General Discussion
Related: Editorials & Other Articles, Issue Forums, Alliance Forums, Region ForumsA Gift No School Wants to Receive
It has been driven across the country in a snowstorm, prayed over and presented in ceremony after ceremony from Columbine, Colo., to Newtown, Conn., and, most recently, Townville, S.C.
It is the gift no school wants to receive. It is a 19-year-old dreamcatcher in a poster-size frame, a talisman that has been passed among communities bound together in tragedy, handed to schools that have endured fatal shootings.
Among Native American cultures that make them, a dreamcatcher is a hoop of wood strung with a net or mesh. Often adorned with beads and feathers, the object is believed to filter dreams, allowing in only good ones and keeping out the bad.

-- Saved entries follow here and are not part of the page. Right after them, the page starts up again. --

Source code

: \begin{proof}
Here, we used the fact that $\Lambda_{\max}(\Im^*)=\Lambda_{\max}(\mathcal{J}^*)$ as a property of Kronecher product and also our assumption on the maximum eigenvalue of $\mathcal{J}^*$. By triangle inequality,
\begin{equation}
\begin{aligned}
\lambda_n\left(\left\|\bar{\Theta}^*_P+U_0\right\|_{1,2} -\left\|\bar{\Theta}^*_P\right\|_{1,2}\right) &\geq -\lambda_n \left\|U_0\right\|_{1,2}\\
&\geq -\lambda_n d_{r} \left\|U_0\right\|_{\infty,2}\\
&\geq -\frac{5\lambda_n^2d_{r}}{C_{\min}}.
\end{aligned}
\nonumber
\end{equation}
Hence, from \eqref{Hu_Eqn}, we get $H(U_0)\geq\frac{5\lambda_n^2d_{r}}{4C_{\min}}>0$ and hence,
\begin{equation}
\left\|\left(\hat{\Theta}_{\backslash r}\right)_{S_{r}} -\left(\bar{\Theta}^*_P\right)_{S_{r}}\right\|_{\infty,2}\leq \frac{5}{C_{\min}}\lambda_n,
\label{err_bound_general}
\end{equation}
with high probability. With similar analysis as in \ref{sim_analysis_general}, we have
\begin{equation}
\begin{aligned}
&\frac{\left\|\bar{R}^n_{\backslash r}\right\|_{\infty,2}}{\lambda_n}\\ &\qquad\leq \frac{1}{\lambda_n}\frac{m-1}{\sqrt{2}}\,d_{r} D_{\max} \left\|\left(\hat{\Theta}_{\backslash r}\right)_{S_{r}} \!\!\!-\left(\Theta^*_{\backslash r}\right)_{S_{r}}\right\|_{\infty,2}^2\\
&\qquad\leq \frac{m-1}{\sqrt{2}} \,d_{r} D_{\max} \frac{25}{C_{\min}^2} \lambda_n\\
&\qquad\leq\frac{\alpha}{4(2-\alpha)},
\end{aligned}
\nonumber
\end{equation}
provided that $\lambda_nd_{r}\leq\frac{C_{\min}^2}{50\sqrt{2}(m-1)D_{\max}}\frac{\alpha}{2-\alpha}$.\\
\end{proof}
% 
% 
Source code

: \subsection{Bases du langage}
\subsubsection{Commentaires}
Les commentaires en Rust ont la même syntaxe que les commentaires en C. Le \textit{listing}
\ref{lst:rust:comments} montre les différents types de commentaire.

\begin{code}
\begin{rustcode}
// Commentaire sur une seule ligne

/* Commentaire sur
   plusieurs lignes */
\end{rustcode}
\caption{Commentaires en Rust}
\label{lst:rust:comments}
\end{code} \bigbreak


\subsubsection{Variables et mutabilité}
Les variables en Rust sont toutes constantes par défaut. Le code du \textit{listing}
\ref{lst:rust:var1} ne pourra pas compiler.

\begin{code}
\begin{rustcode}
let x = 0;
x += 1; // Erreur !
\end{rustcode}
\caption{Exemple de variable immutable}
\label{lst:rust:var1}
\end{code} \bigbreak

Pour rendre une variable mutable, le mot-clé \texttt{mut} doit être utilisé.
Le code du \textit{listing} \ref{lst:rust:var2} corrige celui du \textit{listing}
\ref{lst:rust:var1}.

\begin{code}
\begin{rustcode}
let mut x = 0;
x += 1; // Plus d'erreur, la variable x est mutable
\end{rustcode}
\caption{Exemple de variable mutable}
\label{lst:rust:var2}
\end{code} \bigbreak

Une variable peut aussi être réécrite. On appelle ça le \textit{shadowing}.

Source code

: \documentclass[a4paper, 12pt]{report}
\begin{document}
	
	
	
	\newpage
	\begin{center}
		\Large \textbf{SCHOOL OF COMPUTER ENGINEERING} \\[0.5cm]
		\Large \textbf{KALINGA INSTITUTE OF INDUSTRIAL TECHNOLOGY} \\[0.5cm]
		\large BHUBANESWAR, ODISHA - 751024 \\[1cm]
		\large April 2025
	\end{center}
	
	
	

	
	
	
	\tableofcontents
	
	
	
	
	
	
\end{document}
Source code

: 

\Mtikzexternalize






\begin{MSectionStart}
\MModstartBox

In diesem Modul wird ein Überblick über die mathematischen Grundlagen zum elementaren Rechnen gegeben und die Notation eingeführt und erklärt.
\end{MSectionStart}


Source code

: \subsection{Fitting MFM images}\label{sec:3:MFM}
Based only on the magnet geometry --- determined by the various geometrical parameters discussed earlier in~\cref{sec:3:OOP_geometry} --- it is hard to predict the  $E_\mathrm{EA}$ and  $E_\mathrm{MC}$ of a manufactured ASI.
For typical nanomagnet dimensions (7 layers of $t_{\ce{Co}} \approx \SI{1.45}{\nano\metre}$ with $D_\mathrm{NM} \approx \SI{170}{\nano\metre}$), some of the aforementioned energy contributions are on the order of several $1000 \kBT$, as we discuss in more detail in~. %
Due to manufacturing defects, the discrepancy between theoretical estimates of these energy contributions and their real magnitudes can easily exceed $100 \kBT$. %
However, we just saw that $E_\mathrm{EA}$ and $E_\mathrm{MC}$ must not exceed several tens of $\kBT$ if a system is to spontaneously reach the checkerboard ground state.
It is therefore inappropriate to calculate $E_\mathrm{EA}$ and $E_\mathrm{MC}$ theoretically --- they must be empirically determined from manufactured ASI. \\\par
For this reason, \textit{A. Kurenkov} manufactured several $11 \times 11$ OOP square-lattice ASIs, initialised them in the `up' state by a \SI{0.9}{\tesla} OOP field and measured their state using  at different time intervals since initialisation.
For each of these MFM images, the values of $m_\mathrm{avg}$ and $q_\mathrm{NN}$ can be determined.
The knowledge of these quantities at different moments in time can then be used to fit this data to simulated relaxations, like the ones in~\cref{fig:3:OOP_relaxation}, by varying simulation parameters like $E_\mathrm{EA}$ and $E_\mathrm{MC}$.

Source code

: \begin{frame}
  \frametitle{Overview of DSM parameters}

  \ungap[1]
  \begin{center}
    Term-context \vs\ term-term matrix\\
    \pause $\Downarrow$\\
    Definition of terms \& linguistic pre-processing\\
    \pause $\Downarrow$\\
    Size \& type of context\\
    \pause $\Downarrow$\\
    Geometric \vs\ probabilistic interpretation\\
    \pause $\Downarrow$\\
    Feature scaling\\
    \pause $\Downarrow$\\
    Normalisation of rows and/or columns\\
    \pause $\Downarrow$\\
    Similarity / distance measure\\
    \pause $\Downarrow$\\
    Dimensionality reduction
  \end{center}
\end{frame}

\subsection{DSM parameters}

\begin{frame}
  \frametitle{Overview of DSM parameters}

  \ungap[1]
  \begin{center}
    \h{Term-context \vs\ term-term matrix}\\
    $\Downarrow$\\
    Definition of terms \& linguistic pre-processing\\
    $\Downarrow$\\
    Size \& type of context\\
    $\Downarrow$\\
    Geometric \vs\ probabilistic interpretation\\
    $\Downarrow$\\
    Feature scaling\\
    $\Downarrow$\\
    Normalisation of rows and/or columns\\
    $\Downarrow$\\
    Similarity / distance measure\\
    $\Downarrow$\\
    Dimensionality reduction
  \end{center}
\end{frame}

Next month, the memorial dreamcatcher will be brought to Parkland, Fla., and to the list on its back will be added the name Marjory Stoneman Douglas High School, where a former student killed 17 people on Valentines Day. It will be delivered by hand by its most-recent custodian.
(snip)
The tradition started in 1999, when a group of students in a program for Native Americans at a school in Muskegon, Mich., wanted to send something meaningful to Columbine High School, where 12 students and a teacher had been killed in April of that year by two gunmen, who also died at the scene.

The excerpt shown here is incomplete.